When Irène Némirovsky was composing Suite Française ( Selection July/Aug 2006) in 1940, two years before she died in Auschwitz, she was also writing Fire in the Blood. This newly discovered novel, like the second and third parts of Suite Française, takes place in Issy-l'Évêque, a rural region in Burgundy, before and after the war. At the start, a middle-aged Silvio, who has chosen a life of solitude, learns of his cousin's daughter's engagement and identifies her "fire in her blood." Soon drawn back into village life, Silvio chronicles three interwoven stories of love, scandal, betrayal, and regret, concluding that this "fire in the blood," with which he identifies so strongly, leads to infidelity-and violence.
Knopf. 138 pages. $22. ISBN: 0307267482
San Antonio Exp-News
"Hardly any literary news could be more exciting than the publication of yet another posthumous novel by Irène Némirovsky. ... Every page, every sentence is a treasure." David Hendricks
Sunday Times (U.K.)
"Passion and dispassion stare at each other with mutual lack of understanding. In a book fuelled with images of fire and embers, Némirovsky brilliantly depicts a closed-in, inward-looking community, then gives what happens in it universal resonance by exhibiting not only what people do to each other but what the passing of time does to us all." Peter Kemp
"An entire world, vividly rendered, and not just finely selected shards of a world, emerges from those pages. ... She sets the tragedies of the plot in motion so unobtrusively, yet so surely, that when they come together the book has the inevitability-and yet the shock-that characterizes the books that mark us." Charles Taylor
"The events [Silvio] recounts in his deceptively casual notebook entries (the form the novel takes) are the stuff of high melodrama, muted by rural propriety and concern for family reputation. ... Subdued on its surface, but with a tamped-down sensuality that gives it a near-vicious narrative drive, the book has a powerful sting in its tail."

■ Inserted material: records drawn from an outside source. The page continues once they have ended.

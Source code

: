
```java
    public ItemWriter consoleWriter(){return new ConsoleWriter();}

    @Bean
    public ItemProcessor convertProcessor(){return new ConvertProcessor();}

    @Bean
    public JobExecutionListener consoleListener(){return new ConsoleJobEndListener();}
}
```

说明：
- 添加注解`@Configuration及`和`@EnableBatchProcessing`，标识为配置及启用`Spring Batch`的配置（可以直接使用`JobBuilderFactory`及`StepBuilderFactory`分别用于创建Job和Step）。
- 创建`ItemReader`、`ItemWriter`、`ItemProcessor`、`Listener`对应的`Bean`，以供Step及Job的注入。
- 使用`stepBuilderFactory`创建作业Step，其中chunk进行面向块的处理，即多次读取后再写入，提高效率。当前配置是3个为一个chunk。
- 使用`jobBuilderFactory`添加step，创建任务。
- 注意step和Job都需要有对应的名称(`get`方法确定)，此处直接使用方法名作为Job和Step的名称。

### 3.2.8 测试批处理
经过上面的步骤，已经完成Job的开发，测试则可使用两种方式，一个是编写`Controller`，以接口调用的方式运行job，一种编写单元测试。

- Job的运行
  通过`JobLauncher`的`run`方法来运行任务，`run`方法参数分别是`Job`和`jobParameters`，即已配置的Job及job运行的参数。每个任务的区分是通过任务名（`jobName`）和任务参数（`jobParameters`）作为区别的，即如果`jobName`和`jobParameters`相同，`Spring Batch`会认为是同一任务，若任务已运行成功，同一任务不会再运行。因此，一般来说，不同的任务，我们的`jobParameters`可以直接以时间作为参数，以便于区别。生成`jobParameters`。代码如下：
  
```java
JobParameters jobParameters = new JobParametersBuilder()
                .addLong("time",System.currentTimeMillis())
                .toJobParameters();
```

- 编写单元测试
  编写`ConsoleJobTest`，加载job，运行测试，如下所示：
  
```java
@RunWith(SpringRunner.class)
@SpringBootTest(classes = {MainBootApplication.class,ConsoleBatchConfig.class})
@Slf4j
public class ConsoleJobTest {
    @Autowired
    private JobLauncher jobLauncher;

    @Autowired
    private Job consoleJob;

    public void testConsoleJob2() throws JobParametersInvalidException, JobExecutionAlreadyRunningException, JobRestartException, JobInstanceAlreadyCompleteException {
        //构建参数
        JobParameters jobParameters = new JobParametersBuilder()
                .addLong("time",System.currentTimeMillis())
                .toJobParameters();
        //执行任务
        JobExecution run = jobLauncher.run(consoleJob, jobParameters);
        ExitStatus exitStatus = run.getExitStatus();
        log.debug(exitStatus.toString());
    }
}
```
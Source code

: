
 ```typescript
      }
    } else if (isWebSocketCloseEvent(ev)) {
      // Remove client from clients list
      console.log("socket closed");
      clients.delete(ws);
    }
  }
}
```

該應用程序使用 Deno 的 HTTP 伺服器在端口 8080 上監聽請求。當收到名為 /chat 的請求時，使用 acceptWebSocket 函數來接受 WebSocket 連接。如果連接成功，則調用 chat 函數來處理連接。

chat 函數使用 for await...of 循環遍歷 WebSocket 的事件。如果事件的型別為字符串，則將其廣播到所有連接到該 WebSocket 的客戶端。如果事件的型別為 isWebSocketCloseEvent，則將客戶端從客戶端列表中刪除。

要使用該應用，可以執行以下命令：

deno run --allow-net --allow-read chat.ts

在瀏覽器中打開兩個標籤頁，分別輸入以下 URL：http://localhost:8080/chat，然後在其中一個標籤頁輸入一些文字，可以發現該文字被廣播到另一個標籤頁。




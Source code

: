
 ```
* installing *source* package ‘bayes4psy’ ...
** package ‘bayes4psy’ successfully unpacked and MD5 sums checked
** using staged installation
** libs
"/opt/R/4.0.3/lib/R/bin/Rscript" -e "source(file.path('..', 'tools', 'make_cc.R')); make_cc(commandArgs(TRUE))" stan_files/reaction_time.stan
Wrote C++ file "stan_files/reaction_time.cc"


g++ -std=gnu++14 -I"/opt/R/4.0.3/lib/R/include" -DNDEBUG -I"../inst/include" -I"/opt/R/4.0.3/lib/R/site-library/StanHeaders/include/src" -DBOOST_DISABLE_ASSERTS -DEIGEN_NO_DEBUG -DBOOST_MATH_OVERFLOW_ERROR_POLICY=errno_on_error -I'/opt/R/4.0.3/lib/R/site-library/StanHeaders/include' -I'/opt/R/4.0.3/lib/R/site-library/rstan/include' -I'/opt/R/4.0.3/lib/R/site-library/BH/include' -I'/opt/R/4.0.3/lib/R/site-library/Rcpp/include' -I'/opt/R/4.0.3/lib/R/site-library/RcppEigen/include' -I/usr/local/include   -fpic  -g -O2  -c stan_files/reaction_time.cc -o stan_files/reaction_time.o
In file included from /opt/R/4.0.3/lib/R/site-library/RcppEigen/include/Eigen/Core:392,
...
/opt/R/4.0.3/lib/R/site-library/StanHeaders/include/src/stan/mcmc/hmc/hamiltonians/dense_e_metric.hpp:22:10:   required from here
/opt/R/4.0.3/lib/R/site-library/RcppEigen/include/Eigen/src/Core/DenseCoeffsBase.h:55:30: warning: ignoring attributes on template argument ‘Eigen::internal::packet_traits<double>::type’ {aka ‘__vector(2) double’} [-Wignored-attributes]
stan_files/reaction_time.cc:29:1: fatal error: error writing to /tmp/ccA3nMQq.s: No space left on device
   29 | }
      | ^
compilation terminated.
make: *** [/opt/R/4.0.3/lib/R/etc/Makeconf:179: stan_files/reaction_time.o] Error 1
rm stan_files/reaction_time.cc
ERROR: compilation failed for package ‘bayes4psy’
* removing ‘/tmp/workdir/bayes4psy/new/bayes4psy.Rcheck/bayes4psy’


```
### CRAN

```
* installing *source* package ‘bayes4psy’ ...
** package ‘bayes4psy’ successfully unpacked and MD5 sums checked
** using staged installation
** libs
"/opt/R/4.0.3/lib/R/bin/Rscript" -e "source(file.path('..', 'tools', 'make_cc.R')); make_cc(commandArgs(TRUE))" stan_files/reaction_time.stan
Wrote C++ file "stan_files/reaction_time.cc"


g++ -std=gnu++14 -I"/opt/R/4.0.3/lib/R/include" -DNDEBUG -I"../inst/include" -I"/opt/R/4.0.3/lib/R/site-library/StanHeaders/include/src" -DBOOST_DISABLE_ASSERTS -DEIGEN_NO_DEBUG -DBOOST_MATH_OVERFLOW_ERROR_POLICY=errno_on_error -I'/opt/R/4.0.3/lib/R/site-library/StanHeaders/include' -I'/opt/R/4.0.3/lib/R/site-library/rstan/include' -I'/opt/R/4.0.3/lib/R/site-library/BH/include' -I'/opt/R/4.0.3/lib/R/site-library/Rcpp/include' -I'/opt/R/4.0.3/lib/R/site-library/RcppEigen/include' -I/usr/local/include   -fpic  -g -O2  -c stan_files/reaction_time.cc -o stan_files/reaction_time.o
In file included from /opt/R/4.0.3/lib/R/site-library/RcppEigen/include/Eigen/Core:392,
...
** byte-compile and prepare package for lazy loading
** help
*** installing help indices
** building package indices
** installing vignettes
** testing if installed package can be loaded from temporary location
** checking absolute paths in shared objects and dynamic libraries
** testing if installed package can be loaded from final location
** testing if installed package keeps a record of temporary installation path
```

"Here, as in Suite Française, the human pettiness and incidental cruelty that Némirovsky understands so soberly is offset by her sensual delight in the natural world. ... Her own reflection on the journey from youth to old age maps the birth and death of impetuous passion to the absence of fire in the blood." Ruth Scurr
Los Angeles Times
"Although it is hard to match the power of Suite Française, Fire in the Blood is strangely engaging despite its overheated prose. Némirovsky again excavates the hypocrisy and self-serving impulses embedded in French culture-and, perhaps, all human nature." Heller McAlpin
NY Times Book Review
"The first thing to say about this novella, limpidly translated by Sandra Smith, is that it has almost none of the historical immediacy of Suite Française. ... With the return to print of four of Némirovsky's earlier novels (including David Golder) planned for the coming months, we will soon be in a better position to judge precisely where this modest melodrama belongs in the larger achievement of a complex and remarkable writer." Christopher Benfey
Given the astounding success of Suite Française, critics were overjoyed to find another book by Irène Némirovsky, who wrote about a dozen novels and many short stories during her lifetime. (Though relatively new to American readers, Némirovsky, published a French best seller, David Golder, in 1929). Fire in the Blood, which survived as a partially typed manuscript, raises inevitable comparisons to Suite Française. Reviewers agreed that despite its smaller, less powerful scope and lack of immediacy, the novel is a small gem in its depiction of social relations in the French countryside. A few cited some purple prose, a clunky narrator, and a rather unremarkable love story, but Némirovsky's insight into human nature more than compensates for these flaws.